Identity compromise manifests along five observable dimensions. A compromised account deviates in one or more of them. A baseline that captures all five provides the detection surface for every technique in this module.

IP address. Each user has a set of IPs they normally sign in from: corporate office ranges, VPN egress IPs, home ISP ranges, and mobile carrier ranges. The set is typically 3–8 distinct IPs (or /24 subnets) over 30 days. An attacker using a residential proxy, VPS, or Tor exit node introduces an IP outside this set.

Device. Each user has a set of devices: corporate laptop, mobile phone, occasionally a personal device. The DeviceDetail field in SigninLogs captures the device ID, operating system, and browser. An attacker using a different device, or a headless browser that reports no device details, deviates from the baseline.

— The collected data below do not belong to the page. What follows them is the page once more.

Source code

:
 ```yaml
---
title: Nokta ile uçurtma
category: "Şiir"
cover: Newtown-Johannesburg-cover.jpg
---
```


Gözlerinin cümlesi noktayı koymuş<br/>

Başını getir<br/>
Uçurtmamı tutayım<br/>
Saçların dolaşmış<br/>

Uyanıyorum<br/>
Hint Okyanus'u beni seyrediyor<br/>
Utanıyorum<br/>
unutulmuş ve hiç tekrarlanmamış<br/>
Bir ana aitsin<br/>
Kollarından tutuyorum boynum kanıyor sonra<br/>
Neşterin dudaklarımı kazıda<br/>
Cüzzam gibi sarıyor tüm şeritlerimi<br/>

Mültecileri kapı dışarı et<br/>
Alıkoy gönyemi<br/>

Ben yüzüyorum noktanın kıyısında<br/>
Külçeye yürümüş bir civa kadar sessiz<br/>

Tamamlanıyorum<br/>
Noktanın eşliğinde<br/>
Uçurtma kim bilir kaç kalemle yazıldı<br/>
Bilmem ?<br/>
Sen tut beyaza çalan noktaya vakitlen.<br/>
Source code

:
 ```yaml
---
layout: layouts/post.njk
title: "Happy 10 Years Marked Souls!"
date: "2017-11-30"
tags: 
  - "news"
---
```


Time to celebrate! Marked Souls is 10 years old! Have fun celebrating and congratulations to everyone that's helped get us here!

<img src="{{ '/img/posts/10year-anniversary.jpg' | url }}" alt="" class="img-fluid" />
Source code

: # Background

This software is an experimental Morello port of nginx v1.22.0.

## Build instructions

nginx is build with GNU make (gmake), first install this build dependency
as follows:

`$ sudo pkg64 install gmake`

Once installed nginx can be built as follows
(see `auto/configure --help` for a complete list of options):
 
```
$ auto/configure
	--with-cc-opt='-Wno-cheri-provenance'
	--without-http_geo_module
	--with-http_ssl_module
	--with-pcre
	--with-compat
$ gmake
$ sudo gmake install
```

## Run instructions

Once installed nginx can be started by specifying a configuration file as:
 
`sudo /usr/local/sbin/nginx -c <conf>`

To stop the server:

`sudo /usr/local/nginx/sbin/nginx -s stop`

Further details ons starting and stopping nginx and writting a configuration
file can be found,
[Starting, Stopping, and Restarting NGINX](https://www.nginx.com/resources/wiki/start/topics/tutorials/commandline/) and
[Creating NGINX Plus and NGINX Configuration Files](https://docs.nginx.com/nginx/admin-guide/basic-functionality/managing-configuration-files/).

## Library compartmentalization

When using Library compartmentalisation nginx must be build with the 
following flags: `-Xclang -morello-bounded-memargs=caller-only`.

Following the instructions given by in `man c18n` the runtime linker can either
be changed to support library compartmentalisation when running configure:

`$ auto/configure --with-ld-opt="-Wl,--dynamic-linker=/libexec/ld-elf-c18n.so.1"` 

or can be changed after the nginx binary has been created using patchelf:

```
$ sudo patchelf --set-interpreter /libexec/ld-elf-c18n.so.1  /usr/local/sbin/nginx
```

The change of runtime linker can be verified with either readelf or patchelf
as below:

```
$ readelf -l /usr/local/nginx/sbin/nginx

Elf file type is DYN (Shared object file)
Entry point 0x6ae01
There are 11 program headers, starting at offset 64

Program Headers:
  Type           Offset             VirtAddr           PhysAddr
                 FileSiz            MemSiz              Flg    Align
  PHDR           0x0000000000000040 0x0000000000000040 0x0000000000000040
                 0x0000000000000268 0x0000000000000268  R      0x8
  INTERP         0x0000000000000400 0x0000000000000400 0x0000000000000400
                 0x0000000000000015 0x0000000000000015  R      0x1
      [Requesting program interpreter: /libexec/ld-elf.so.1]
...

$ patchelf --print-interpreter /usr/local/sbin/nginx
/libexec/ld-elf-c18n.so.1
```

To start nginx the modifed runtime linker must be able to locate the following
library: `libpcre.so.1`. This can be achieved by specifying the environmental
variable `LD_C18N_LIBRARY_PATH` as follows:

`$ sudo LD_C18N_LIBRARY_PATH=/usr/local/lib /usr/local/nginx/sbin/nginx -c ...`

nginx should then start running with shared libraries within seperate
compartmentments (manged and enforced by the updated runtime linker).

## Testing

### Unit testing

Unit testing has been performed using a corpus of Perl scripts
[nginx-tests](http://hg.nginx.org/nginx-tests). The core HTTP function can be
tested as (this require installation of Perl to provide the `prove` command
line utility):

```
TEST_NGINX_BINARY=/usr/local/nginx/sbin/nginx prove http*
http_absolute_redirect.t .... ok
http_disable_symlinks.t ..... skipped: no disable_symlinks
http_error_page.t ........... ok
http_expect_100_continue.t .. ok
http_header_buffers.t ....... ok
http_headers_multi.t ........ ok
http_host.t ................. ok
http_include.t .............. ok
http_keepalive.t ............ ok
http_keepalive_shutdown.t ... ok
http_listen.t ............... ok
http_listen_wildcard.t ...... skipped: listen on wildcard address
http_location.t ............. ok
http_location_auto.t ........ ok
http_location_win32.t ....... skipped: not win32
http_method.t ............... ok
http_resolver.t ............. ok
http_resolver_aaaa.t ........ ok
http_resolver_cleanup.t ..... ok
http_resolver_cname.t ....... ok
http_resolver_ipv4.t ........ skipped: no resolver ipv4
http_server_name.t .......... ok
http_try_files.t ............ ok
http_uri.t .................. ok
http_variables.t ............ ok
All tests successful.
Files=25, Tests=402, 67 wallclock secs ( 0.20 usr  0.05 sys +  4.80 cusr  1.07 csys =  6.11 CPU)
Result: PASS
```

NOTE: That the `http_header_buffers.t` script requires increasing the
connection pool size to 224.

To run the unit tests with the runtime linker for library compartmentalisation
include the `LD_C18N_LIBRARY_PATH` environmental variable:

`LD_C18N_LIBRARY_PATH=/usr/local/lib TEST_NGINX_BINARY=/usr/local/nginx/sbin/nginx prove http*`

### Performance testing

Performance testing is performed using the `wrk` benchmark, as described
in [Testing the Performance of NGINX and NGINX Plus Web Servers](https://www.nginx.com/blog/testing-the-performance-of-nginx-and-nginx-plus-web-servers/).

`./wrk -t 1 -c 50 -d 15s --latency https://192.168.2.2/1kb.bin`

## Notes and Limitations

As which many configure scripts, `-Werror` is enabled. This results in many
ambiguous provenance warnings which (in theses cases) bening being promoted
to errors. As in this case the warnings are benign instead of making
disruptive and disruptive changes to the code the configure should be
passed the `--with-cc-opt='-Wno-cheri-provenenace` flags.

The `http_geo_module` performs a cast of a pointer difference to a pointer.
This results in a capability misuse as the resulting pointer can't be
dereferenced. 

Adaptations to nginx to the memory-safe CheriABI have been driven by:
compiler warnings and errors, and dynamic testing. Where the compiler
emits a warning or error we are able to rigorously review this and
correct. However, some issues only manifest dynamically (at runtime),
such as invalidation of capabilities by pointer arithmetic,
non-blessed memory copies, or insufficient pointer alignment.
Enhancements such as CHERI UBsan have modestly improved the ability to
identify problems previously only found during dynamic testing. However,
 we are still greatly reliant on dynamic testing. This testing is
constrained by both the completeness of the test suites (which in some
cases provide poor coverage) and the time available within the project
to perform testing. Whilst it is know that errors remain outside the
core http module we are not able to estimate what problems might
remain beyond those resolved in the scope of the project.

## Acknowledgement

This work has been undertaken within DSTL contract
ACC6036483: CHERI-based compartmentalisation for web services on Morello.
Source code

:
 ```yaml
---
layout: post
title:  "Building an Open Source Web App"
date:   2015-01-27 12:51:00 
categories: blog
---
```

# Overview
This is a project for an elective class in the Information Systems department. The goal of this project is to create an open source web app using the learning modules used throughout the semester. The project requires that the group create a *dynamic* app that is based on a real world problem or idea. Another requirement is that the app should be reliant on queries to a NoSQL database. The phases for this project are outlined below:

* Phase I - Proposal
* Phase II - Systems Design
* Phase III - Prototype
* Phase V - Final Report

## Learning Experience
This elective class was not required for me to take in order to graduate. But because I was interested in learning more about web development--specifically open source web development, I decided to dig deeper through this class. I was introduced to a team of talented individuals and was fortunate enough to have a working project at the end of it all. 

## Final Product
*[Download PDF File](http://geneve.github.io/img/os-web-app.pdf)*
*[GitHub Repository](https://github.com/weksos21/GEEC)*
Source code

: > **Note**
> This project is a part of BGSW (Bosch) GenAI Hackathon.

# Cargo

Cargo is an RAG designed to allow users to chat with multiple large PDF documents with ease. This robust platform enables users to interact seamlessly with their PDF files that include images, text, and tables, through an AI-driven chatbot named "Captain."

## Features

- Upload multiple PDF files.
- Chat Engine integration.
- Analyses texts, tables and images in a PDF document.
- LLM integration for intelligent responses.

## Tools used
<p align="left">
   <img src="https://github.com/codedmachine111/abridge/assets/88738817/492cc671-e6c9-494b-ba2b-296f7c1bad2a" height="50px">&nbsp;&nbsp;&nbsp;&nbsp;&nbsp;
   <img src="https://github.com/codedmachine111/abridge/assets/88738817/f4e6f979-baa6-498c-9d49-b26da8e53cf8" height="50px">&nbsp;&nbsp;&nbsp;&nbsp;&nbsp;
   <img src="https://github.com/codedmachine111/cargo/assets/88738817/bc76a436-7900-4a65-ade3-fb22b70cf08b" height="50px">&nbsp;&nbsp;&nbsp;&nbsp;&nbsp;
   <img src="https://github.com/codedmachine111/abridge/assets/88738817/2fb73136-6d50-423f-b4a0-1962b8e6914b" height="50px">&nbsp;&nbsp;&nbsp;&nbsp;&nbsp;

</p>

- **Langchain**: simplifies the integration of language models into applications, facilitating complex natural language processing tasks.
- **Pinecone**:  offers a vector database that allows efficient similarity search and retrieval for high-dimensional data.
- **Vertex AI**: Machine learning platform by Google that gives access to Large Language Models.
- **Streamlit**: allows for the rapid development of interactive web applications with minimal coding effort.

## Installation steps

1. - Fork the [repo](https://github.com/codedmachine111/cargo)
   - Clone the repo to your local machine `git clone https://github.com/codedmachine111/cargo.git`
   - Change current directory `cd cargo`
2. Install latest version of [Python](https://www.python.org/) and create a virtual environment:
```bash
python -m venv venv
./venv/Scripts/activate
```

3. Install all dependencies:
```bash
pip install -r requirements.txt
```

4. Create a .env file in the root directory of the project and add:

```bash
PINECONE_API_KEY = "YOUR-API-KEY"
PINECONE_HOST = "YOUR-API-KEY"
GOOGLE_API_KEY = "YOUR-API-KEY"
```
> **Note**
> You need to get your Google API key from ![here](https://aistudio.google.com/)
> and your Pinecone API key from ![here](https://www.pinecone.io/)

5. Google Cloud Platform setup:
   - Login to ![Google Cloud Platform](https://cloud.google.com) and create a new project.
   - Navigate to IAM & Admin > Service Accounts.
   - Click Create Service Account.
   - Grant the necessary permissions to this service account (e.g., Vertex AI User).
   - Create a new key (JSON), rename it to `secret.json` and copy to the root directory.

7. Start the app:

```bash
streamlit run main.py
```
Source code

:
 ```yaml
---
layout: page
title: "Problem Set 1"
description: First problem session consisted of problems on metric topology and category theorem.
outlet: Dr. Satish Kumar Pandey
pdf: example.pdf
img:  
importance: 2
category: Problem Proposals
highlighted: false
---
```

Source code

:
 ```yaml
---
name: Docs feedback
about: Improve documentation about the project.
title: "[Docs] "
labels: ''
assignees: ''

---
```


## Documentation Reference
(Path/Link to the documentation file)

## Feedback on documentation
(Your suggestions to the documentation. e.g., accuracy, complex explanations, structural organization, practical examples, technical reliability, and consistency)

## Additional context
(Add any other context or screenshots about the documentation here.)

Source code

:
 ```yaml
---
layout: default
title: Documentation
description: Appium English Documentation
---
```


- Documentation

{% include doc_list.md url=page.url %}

Location. Each user signs in from a consistent set of geographic locations: the city where the office is, possibly one or two other cities for travel. The LocationDetails field provides city, state, and country. An attacker signing in from a different country (or from a country the user has never visited) deviates. Note: VPN users may show the VPN server's location rather than their physical location: the baseline must account for this.

Application. Each user accesses a consistent set of applications: Outlook, Teams, SharePoint, possibly a few line-of-business apps. An attacker who accesses applications the user has never used (PowerShell, Graph Explorer, Azure Portal) deviates. The AppDisplayName field reveals this.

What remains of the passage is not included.